If you have a list of matrices, you can apply a dot multiplication to all the matrices by changing the Head
of the list to Dot
. To illustrate this, I'll first define a set of matrices symbolically:
matrixList = With[{numberOfMatrices = 2},
Table[Array[Subsuperscript["M", Row[{#1, #2}], i] &, {2, 2}], {i,
numberOfMatrices}]
]
$\left\{\left( \begin{array}{cc} \text{M}_{11}^1 & \text{M}_{12}^1 \\ \text{M}_{21}^1 & \text{M}_{22}^1 \\ \end{array} \right),\left( \begin{array}{cc} \text{M}_{11}^2 & \text{M}_{12}^2 \\ \text{M}_{21}^2 & \text{M}_{22}^2 \\ \end{array} \right)\right\}$
This contains just two matrices for display reasons, but you can change numberOfMatrices
to anything you like.
Now the answer to your question is just:
Apply[Dot, matrixList]
$\left( \begin{array}{cc} \text{M}_{11}^1 \text{M}_{11}^2+\text{M}_{12}^1 \text{M}_{21}^2 & \text{M}_{11}^1 \text{M}_{12}^2+\text{M}_{12}^1 \text{M}_{22}^2 \\ \text{M}_{11}^2 \text{M}_{21}^1+\text{M}_{21}^2 \text{M}_{22}^1 & \text{M}_{12}^2 \text{M}_{21}^1+\text{M}_{22}^1 \text{M}_{22}^2 \\ \end{array} \right)$
Edit
I noticed that there is a significant speedup over the above method, and also over the equivalent approach using Fold
mentioned by J.M., if I partition the list of matrices beforehand and do the dot products in two steps:
With[{numberOfMatrices = 17},
matrixList1 = RandomReal[{-100, 100}, {numberOfMatrices, 2, 2}];
matrixList =
Table[Array[Subsuperscript["M", Row[{#1, #2}], i] &, {2, 2}], {i,
numberOfMatrices}]];
comparisonRule = Thread[Flatten[matrixList] -> Flatten[matrixList1]];
AbsoluteTiming[res1 = Apply[Dot, matrixList];]

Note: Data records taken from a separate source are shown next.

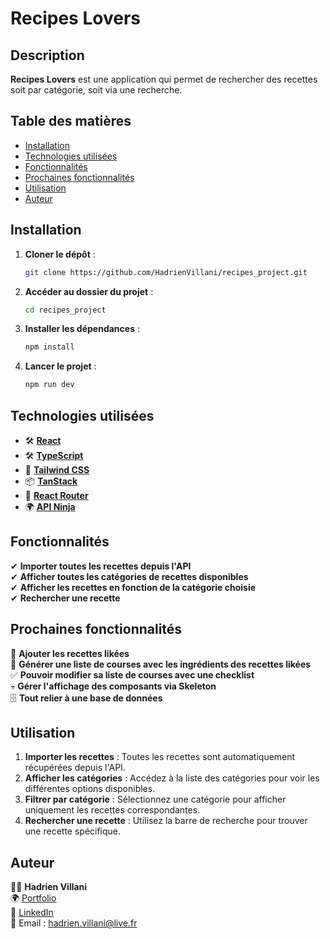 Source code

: # Recipes Lovers

## Description

**Recipes Lovers** est une application qui permet de rechercher des recettes soit par catégorie, soit via une recherche.

## Table des matières

- [Installation](#installation)
- [Technologies utilisées](#technologies-utilisées)
- [Fonctionnalités](#fonctionnalités)
- [Prochaines fonctionnalités](#prochaines-fonctionnalités)
- [Utilisation](#utilisation)
- [Auteur](#auteur)

## Installation

1. **Cloner le dépôt** :
   ```bash
   git clone https://github.com/HadrienVillani/recipes_project.git
   ```
2. **Accéder au dossier du projet** :
   ```bash
   cd recipes_project
   ```
3. **Installer les dépendances** :
   ```bash
   npm install
   ```
4. **Lancer le projet** :
   ```bash
   npm run dev
   ```

## Technologies utilisées

- 🛠 **[React](https://react.dev/)**
- 🛠 **[TypeScript](https://www.typescriptlang.org/)**
- 🎨 **[Tailwind CSS](https://tailwindcss.com/)**
- 📦 **[TanStack](https://tanstack.com/)**
- 🔗 **[React Router](https://reactrouter.com/)**
- 🌍 **[API Ninja](https://www.api-ninjas.com/)**

## Fonctionnalités

✔ **Importer toutes les recettes depuis l'API**  
✔ **Afficher toutes les catégories de recettes disponibles**  
✔ **Afficher les recettes en fonction de la catégorie choisie**  
✔ **Rechercher une recette**  

## Prochaines fonctionnalités

🚀 **Ajouter les recettes likées**  
🛒 **Générer une liste de courses avec les ingrédients des recettes likées**  
✅ **Pouvoir modifier sa liste de courses avec une checklist**  
💀 **Gérer l'affichage des composants via Skeleton**  
🗄 **Tout relier à une base de données**  

## Utilisation

1. **Importer les recettes** : Toutes les recettes sont automatiquement récupérées depuis l'API.
2. **Afficher les catégories** : Accédez à la liste des catégories pour voir les différentes options disponibles.
3. **Filtrer par catégorie** : Sélectionnez une catégorie pour afficher uniquement les recettes correspondantes.
4. **Rechercher une recette** : Utilisez la barre de recherche pour trouver une recette spécifique.

## Auteur

👨‍💻 **Hadrien Villani**  
🌍 [Portfolio](https://www.hadrienvillani.fr/)  
🔗 [LinkedIn](https://www.linkedin.com/in/hadrienvillani/)  
📧 Email : [hadrien.villani@live.fr](mailto:hadrien.villani@live.fr) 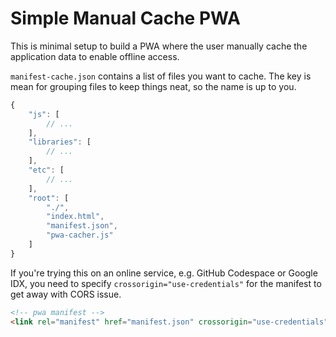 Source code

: # Simple Manual Cache PWA

This is minimal setup to build a PWA where the user manually cache the application data to enable offline access.

`manifest-cache.json` contains a list of files you want to cache. The key is mean for grouping files to keep things neat, so the name is up to you.
```js
{
    "js": [
        // ...
    ],
    "libraries": [
        // ...
    ],
    "etc": [
        // ...
    ],
    "root": [
        "./",
        "index.html",
        "manifest.json",
        "pwa-cacher.js"
    ]
}
```

If you're trying this on an online service, e.g. GitHub Codespace or Google IDX, you need to specify `crossorigin="use-credentials"` for the manifest to get away with CORS issue.
```html
<!-- pwa manifest -->
<link rel="manifest" href="manifest.json" crossorigin="use-credentials"/>
```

(* ==> {0.060968, Null} *)
AbsoluteTiming[
res2 = Apply[Dot, Dot @@@ Partition[matrixList, UpTo[4]]];]
(* ==> {0.00059, Null} *)
(res1 /. comparisonRule) == (res2 /. comparisonRule)
(* ==> True *)
The speed gain is more dramatic for larger lists of matrices, and one may have to play with the partition size. I used the command UpTo
in Partition
to allow the remainder partition to be of variable size.
If you want to test this for larger lists, I suggest omitting the test on the last line because it will be very slow (I already tried to speed it up by using random numbers in place of the symbolic matrix elements).
The original idea was to use ParallelMap
on the partition, but the overhead due to parallelization eats up the speed gain with the tested example.